In the records below, find each line with "begin" and copy it.

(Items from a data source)
------------------------------------------------------------------------

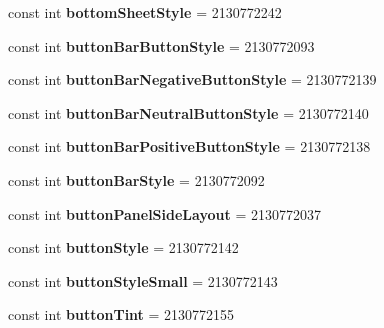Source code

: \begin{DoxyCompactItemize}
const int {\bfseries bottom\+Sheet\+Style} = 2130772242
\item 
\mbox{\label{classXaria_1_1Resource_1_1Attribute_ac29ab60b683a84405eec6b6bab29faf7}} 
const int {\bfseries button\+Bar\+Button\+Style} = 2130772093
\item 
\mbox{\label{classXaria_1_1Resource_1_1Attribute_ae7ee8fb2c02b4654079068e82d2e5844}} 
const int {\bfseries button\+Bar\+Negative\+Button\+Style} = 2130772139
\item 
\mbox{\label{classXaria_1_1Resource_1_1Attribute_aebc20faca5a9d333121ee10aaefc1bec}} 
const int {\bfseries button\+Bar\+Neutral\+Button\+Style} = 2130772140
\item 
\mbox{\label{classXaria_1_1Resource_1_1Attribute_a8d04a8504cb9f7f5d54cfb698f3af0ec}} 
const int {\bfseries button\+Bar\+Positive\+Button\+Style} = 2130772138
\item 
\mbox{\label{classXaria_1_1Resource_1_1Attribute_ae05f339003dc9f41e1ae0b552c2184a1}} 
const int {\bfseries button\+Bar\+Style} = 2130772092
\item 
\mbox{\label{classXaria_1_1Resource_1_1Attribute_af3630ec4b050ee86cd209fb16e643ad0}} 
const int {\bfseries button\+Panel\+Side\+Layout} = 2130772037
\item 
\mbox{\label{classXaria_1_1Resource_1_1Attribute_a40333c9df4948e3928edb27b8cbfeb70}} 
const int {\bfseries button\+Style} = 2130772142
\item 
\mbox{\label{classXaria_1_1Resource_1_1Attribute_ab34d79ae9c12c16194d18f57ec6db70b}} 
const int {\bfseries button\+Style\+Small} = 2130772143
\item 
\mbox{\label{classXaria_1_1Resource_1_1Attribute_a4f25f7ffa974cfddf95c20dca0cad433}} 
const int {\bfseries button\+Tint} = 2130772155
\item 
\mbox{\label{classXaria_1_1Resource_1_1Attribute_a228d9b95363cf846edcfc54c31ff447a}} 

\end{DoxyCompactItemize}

------------------------------------------------------------------------

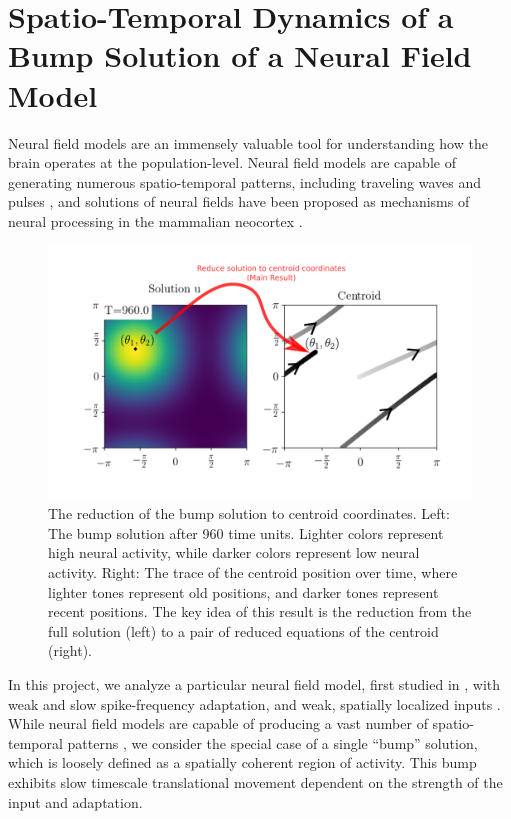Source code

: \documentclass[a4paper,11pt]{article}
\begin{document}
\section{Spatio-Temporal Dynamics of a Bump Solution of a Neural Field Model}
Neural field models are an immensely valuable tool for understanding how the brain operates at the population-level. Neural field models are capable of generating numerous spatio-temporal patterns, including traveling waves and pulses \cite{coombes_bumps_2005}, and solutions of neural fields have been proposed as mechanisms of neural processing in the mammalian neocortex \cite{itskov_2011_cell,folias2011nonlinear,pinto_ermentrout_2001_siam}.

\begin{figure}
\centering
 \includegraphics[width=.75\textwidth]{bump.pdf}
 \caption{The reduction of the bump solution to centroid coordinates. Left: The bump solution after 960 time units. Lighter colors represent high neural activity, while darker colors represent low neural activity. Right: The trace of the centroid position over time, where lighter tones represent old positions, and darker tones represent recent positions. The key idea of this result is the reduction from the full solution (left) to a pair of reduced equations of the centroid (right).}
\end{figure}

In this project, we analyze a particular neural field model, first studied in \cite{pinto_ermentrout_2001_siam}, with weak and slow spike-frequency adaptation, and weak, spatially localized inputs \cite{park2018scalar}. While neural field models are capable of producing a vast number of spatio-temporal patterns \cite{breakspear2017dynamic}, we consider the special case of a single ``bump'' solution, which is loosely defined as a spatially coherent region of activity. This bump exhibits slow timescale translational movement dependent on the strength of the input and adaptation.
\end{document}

------------------------------------------------------------------------

Answer space
: \begin{DoxyCompactItemize}
\begin{document}
\begin{figure}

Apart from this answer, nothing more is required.